Collected data:
□ □ □ □
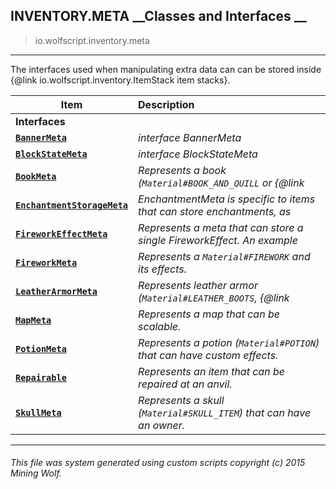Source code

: ## INVENTORY.META __Classes and Interfaces __

>io.wolfscript.inventory.meta

---

The interfaces used when manipulating extra data can can be stored inside {@link io.wolfscript.inventory.ItemStack item stacks}.

Item | Description   
--- | :--- 
__Interfaces__|
__[`BannerMeta`](BannerMeta.md)__ | _interface BannerMeta_ 
__[`BlockStateMeta`](BlockStateMeta.md)__ | _interface BlockStateMeta_ 
__[`BookMeta`](BookMeta.md)__ | _Represents a book (`Material#BOOK_AND_QUILL` or {@link_ 
__[`EnchantmentStorageMeta`](EnchantmentStorageMeta.md)__ | _EnchantmentMeta is specific to items that can <i>store</i> enchantments, as_ 
__[`FireworkEffectMeta`](FireworkEffectMeta.md)__ | _Represents a meta that can store a single FireworkEffect. An example_ 
__[`FireworkMeta`](FireworkMeta.md)__ | _Represents a `Material#FIREWORK` and its effects._ 
__[`LeatherArmorMeta`](LeatherArmorMeta.md)__ | _Represents leather armor (`Material#LEATHER_BOOTS`, {@link_ 
__[`MapMeta`](MapMeta.md)__ | _Represents a map that can be scalable._ 
__[`PotionMeta`](PotionMeta.md)__ | _Represents a potion (`Material#POTION`) that can have custom effects._ 
__[`Repairable`](Repairable.md)__ | _Represents an item that can be repaired at an anvil._ 
__[`SkullMeta`](SkullMeta.md)__ | _Represents a skull (`Material#SKULL_ITEM`) that can have an owner._ 



---



###### This file was system generated using custom scripts copyright (c) 2015 Mining Wolf.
□ □ □ □
## What you need to do:
Retype the records in full. Do not carry over the images.

## Result of this exercise:
Source code

: ## INVENTORY.META __Classes and Interfaces __

>io.wolfscript.inventory.meta

---

The interfaces used when manipulating extra data can can be stored inside {@link io.wolfscript.inventory.ItemStack item stacks}.

Item | Description   
--- | :--- 
__Interfaces__|
__[`BannerMeta`](BannerMeta.md)__ | _interface BannerMeta_ 
__[`BlockStateMeta`](BlockStateMeta.md)__ | _interface BlockStateMeta_ 
__[`BookMeta`](BookMeta.md)__ | _Represents a book (`Material#BOOK_AND_QUILL` or {@link_ 
__[`EnchantmentStorageMeta`](EnchantmentStorageMeta.md)__ | _EnchantmentMeta is specific to items that can <i>store</i> enchantments, as_ 
__[`FireworkEffectMeta`](FireworkEffectMeta.md)__ | _Represents a meta that can store a single FireworkEffect. An example_ 
__[`FireworkMeta`](FireworkMeta.md)__ | _Represents a `Material#FIREWORK` and its effects._ 
__[`LeatherArmorMeta`](LeatherArmorMeta.md)__ | _Represents leather armor (`Material#LEATHER_BOOTS`, {@link_ 
__[`MapMeta`](MapMeta.md)__ | _Represents a map that can be scalable._ 
__[`PotionMeta`](PotionMeta.md)__ | _Represents a potion (`Material#POTION`) that can have custom effects._ 
__[`Repairable`](Repairable.md)__ | _Represents an item that can be repaired at an anvil._ 
__[`SkullMeta`](SkullMeta.md)__ | _Represents a skull (`Material#SKULL_ITEM`) that can have an owner._ 



---



###### This file was system generated using custom scripts copyright (c) 2015 Mining Wolf.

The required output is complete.